How to handle NullReferenceExceptions from destroyed objects?

Hi there,

I have a list of GameObjects over which I want to do some operations. I’ve saved the list into a private variable as such:

Creatures = GameObject.FindGameObjectsWithTag("Creature") ;

Elsewhere in my code, I’m trying to store information about the creatures into a list.

private List<float> GetVelocities(GameObject[] creatureList) {
        List<float> temp = new List<float>();
        foreach(GameObject creature in creatureList) {
            temp.Add(creature.GetComponent<CreatureAttributes>().Velocity);
        }

        return temp;
    }

The problem is that if a creature is destroyed in between, a NullReferenceException is made.

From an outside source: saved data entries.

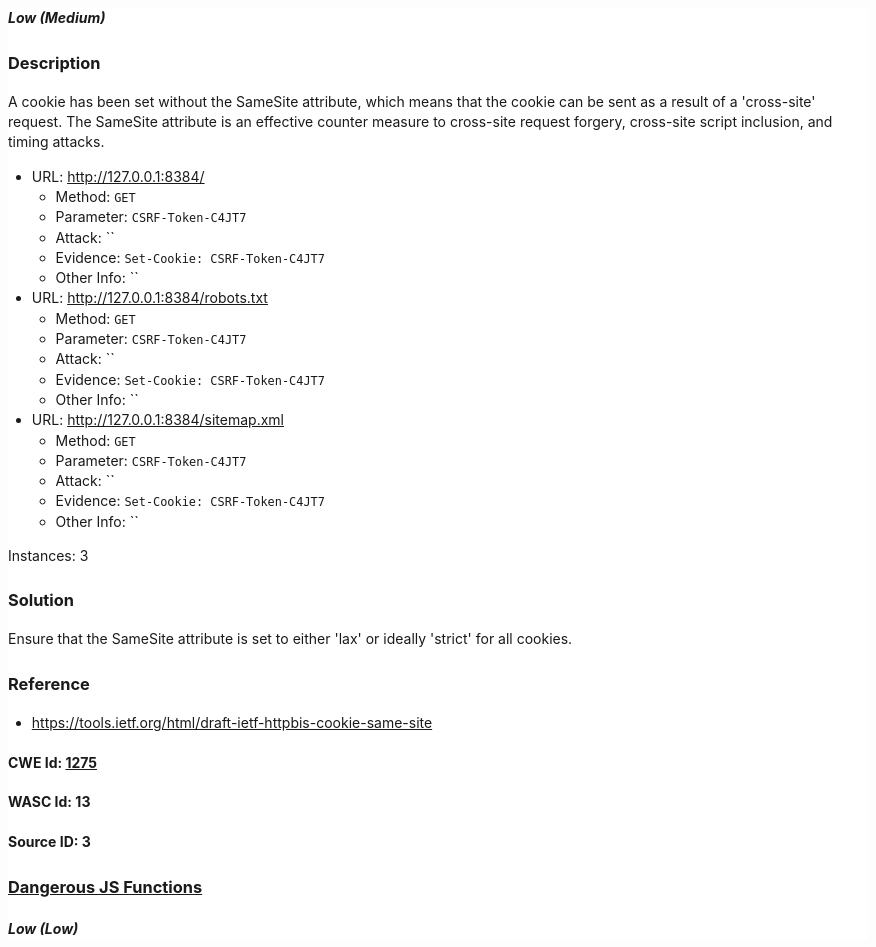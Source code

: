 

##### Low (Medium)

### Description

A cookie has been set without the SameSite attribute, which means that the cookie can be sent as a result of a 'cross-site' request. The SameSite attribute is an effective counter measure to cross-site request forgery, cross-site script inclusion, and timing attacks.

* URL: http://127.0.0.1:8384/
  * Method: `GET`
  * Parameter: `CSRF-Token-C4JT7`
  * Attack: ``
  * Evidence: `Set-Cookie: CSRF-Token-C4JT7`
  * Other Info: ``
* URL: http://127.0.0.1:8384/robots.txt
  * Method: `GET`
  * Parameter: `CSRF-Token-C4JT7`
  * Attack: ``
  * Evidence: `Set-Cookie: CSRF-Token-C4JT7`
  * Other Info: ``
* URL: http://127.0.0.1:8384/sitemap.xml
  * Method: `GET`
  * Parameter: `CSRF-Token-C4JT7`
  * Attack: ``
  * Evidence: `Set-Cookie: CSRF-Token-C4JT7`
  * Other Info: ``

Instances: 3

### Solution

Ensure that the SameSite attribute is set to either 'lax' or ideally 'strict' for all cookies.

### Reference


* [ https://tools.ietf.org/html/draft-ietf-httpbis-cookie-same-site ](https://tools.ietf.org/html/draft-ietf-httpbis-cookie-same-site)


#### CWE Id: [ 1275 ](https://cwe.mitre.org/data/definitions/1275.html)


#### WASC Id: 13

#### Source ID: 3

### [ Dangerous JS Functions ](https://www.zaproxy.org/docs/alerts/10110/)



##### Low (Low)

This can be solved by putting an if statement to check if the creature is not null before trying to access it’s field, but this seems somewhat inelegant.

Is there a better solution for checking if the object is not null?

Thanks.

I would create a list of CreatureAttributes and have the objects with that class add and remove themselves from that list. Then iterate through that list rather than spending extra cpu time on GetComponent calls.

Thanks for the response! I’m not quite sure how to achieve what you are suggesting. I’m thinking of create a static list elsewhere which the CreatureAttributes could attach themselves in the Start function. Is there a similar function that defines a method for when the object is destroyed?

OnDestroy or OnDisable are the unity method calls.